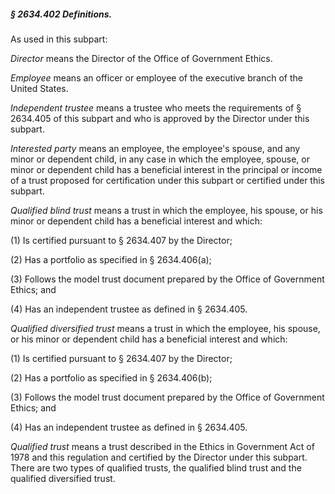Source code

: ##### § 2634.402 Definitions. #####

As used in this subpart:

*Director* means the Director of the Office of Government Ethics.

*Employee* means an officer or employee of the executive branch of the United States.

*Independent trustee* means a trustee who meets the requirements of § 2634.405 of this subpart and who is approved by the Director under this subpart.

*Interested party* means an employee, the employee's spouse, and any minor or dependent child, in any case in which the employee, spouse, or minor or dependent child has a beneficial interest in the principal or income of a trust proposed for certification under this subpart or certified under this subpart.

*Qualified blind trust* means a trust in which the employee, his spouse, or his minor or dependent child has a beneficial interest and which:

(1) Is certified pursuant to § 2634.407 by the Director;

(2) Has a portfolio as specified in § 2634.406(a);

(3) Follows the model trust document prepared by the Office of Government Ethics; and

(4) Has an independent trustee as defined in § 2634.405.

*Qualified diversified trust* means a trust in which the employee, his spouse, or his minor or dependent child has a beneficial interest and which:

(1) Is certified pursuant to § 2634.407 by the Director;

(2) Has a portfolio as specified in § 2634.406(b);

(3) Follows the model trust document prepared by the Office of Government Ethics; and

(4) Has an independent trustee as defined in § 2634.405.

*Qualified trust* means a trust described in the Ethics in Government Act of 1978 and this regulation and certified by the Director under this subpart. There are two types of qualified trusts, the qualified blind trust and the qualified diversified trust.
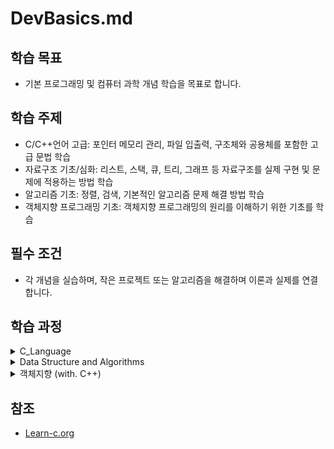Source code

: # DevBasics.md

## 학습 목표
- 기본 프로그래밍 및 컴퓨터 과학 개념 학습을 목표로 합니다.

## 학습 주제
- C/C++언어 고급: 포인터 메모리 관리, 파일 입출력, 구조체와 공용체를 포함한 고급 문법 학습
- 자료구조 기초/심화: 리스트, 스택, 큐, 트리, 그래프 등 자료구조를 실제 구현 및 문제에 적용하는 방법 학습
- 알고리즘 기초: 정렬, 검색, 기본적인 알고리즘 문제 해결 방법 학습
- 객체지향 프로그래밍 기초: 객체지향 프로그래밍의 원리를 이해하기 위한 기초를 학습


## 필수 조건
- 각 개념을 실습하며, 작은 프로젝트 또는 알고리즘을 해결하며 이론과 실제를 연결합니다.

## 학습 과정

<details>
<summary>C_Language</summary>
<div markdown="1">   

|                            주제 | 성취도 |                                                                               .md                                                                                | 소스코드                                                                                                                      |
| ------------------------------: | :----: | :--------------------------------------------------------------------------------------------------------------------------------------------------------------: | :---------------------------------------------------------------------------------------------------------------------------- |
|                     Hello world |   📌    |                                                                                -                                                                                 | [main.c](source/C_language/Hello.c)                                                                                           |
|             Variables and Types |   📌    |                                                                                -                                                                                 | [main.c](source/C_language/VnT.c)                                                                                             |
|                          Arrays |   📌    |                                                                                -                                                                                 | [main.c](source/C_language/Arrays.c)                                                                                          |
|         Multidimensional Arrays |   📌    |                                                                                -                                                                                 | [main.c](source/C_language/MultiArrays.c)                                                                                     |
|                      Conditions |   📌    |                                                                                -                                                                                 | [main.c](source/C_language)                                                                                                   |
|                         Strings |   📌    |                                                                                -                                                                                 | [main.c](source/C_language/Strings.c)                                                                                         |
|                           loops |   📌    |                                                                                -                                                                                 | [main.c](source/C_language/loops.c)                                                                                           |
|                       Functions |   📌    |                                                                                -                                                                                 | [main.c](source/C_language/functions.c)                                                                                       |
|                          Static |   📌    |                                                                                -                                                                                 | [main.c](source/C_language/static.c)                                                                                          |
|                        Pointers |   📌    |                                                                                -                                                                                 | [main.c](source/C_language/pointers.c)                                                                                        |
|                      Structures |   📌    |                                                                                -                                                                                 | [main.c](source/C_language/structures.c)                                                                                      |
| Function arguments by reference |   📌    |                                                                                -                                                                                 | [main.c](source/C_language/FunArgByRef.c)                                                                                     |
|              Dynamic allocation |   📌    |                                                                                -                                                                                 | [main.c](source/C_language/DynamicAllocation.c)                                                                               |
|             Arrays and Pointers |   📌    |                                                                                -                                                                                 | [main.c](source/C_language/ArrayNPointer.c)                                                                                   |
|                       Recursion |   📌    |                                                            [Kor](markdown/DataStructure/recursion.md)                                                            | [main.c](source/C_language/recursion.c)                                                                                       |
|                    Linked lists |   📌    |                                   [Eng](markdown/DataStructure/LinkedLists.md) [Kor](markdown/DataStructure/LinkedLists_kr.md)                                   | [main.c](source/C_language/LinkedLists.c) [ExCode.c](source/C_language/ExLinkedLists.c)                                       |
|                    Binary trees |   -    | [Eng](markdown/DataStructure/Binarytrees.md) , [Kor](markdown/DataStructure/Binarytrees_kr.md) , [DepthFirstSearch](markdown/DataStructure/DepthFirst_search.md) | [main.c](source/C_language/CompleteBinaryTree.c) [Excode.c](source/C_language/ExBinarytrees.c)                                |
|                          Unions |   📌    |                                                    [Eng](markdown/C/Unions.md) [Kor](markdown/C/Unions_kr.md)                                                    | [main.c](source/C_language/Unions.c) [Excode.c](source/C_language/ExUnions.c) [testcode.c](source/C_language/ExUnions_test.c) |
|             Pointer Arithmetics |   📌    |                                     [Eng](markdown/C/Pointer%20Arithmetics.md) [Kor](markdown/C/Pointer%20Arithmetics_kr.md)                                     | [main.c](source/C_language/PointerArithmetics.c) [Excode.c](source/C_language/ExPointerArithmetics.c)                         |
|               Function Pointers |   📌    |                                       [Eng](markdown/C/Function%20Pointers.md) [Kor](markdown/C/Function%20Pointers_kr.md)                                       | [main.c](source/C_language/FunctionPointers.c) [Excode.c](source/C_language/ExFunctionPointers.c)                             |
|                        Bitmasks |   📌    |                                                  [Eng](markdown/C/Bitmasks.md) [Kor](markdown/C/Bitmasks_kr.md)                                                  | [main.c](source/C_language/Bitmasks.c) [Excode.c](source/C_language/ExBitmasks.c)                                             |

</div>
</details>

<details>
<summary>Data Structure and Algorithms</summary>
<div markdown="1">   

|                              주제 | check |                                                                               .md                                                                                |                                                                          .main                                                                          | .include                                                                                                                                                                                                                                |
| --------------------------------: | :---: | :--------------------------------------------------------------------------------------------------------------------------------------------------------------: | :-----------------------------------------------------------------------------------------------------------------------------------------------------: | :-------------------------------------------------------------------------------------------------------------------------------------------------------------------------------------------------------------------------------------- |
|    data structures and algorithms |       |                                                       [Kor](markdown/Data%20Structure%20N%20Algorithms.md)                                                       |
|                        Array list |   📌   |                                                            [Kor](markdown/DataStructure/ArrayList.md)                                                            |                                                      [main.c](source/DSNA/Linear/mainArrayList.c)                                                       |
|                       Linked list |   📌   |                                  [Kor](markdown/DataStructure/LinkedLists_kr.md) , [Eng](markdown/DataStructure/LinkedLists.md)                                  |                                                      [main.c](source/DSNA/Linear/mainLinkedList.c)                                                      |
|          Extension of linked list |   📌   |                                                         [Kor](markdown/DataStructure/LinkedList_Add.md)                                                          |      [mainDoubleLinkedList.c](source/DSNA/Linear/mainDoubleLinkedList.c) , [mainCircularLinkedList.c](source/DSNA/Linear/mainCircularLinkedList.c)      |
| Uses of Linked Lists: Polynomials |   📌   |                                                           [Kor](markdown/DataStructure/Polynomial.md)                                                            |                                                      [main.c](source/DSNA/Linear/mainPolynomial.c)                                                      |
|                             Stack |   📌   |                                                              [Kor](markdown/DataStructure/stack.md)                                                              |                         [mainArrayStack.c](source/DSNA/Linear/mainArrayStack.c) , [mainStack.c](source/DSNA/Linear/mainStack.c)                         |
|                       Using Stack |   📌   |                                                                                                                                                                  |          [mainReverseString.c](source/DSNA/Linear/mainReverseString.c) , [mainCheckBracketMatch.c](source/DSNA/Linear/mainCheckBracketMatch.c)          | [includeStack.c](source/DSNA/Linear/includeStack.c) , [includeStack.h](include/includeStack.h)                                                                                                                                          |
|                           fostfix |       |                                                                                                                                                                  |                                                    [mainPostfix.c](source/DSNA/Linear/mainPostfix.c)                                                    | [includeNotationStack.c](source/DSNA/Linear/includeNotationStack.c) , [includePostfix.c](source/DSNA/Linear/includePostfix.c) , [includeNotationStack.h](include/includeNotationStack.h) , [includePostfix.h](include/includePostfix.h) |
|                             Queue |   📌   |                                                              [Kor](markdown/DataStructure/queue.md)                                                              | [mainArrayQueue.c](source/DSNA/Linear/mainArrayQueue.c) , [mainQueue.c](source/DSNA/Linear/mainQueue.c) , [mainDeque.c](source/DSNA/Linear/mainDeque.c) |
|                         Recursion |       |                                                            [Kor](markdown/DataStructure/recursion.md)                                                            |                          [mainFibonacci.c](source/DSNA/Linear/mainFibonacci.c) , [mainHanoi.c](source/DSNA/Linear/mainHanoi.c)                          |
|                              Tree |       | [Eng](markdown/DataStructure/Binarytrees.md) , [Kor](markdown/DataStructure/Binarytrees_kr.md) , [DepthFirstSearch](markdown/DataStructure/DepthFirst_search.md) |
|                              히프 |       |
|                            그래프 |       |
|                              검색 |       |

</div>
</details>

<details>
<summary>객체지향 (with. C++)</summary>
<div markdown="1">   

| 주제 | check |  .md  | .main | .include |
| ---: | :---: | :---: | :---: | :------- |
|      |

</div>
</details>

## 참조
* [Learn-c.org](https://www.learn-c.org/)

Instructions for the task → What lines of the data contain the string "Binarytrees"? List them.

Exercise answer →
|                    Binary trees |   -    | [Eng](markdown/DataStructure/Binarytrees.md) , [Kor](markdown/DataStructure/Binarytrees_kr.md) , [DepthFirstSearch](markdown/DataStructure/DepthFirst_search.md) | [main.c](source/C_language/CompleteBinaryTree.c) [Excode.c](source/C_language/ExBinarytrees.c)                                |
|                              Tree |       | [Eng](markdown/DataStructure/Binarytrees.md) , [Kor](markdown/DataStructure/Binarytrees_kr.md) , [DepthFirstSearch](markdown/DataStructure/DepthFirst_search.md) |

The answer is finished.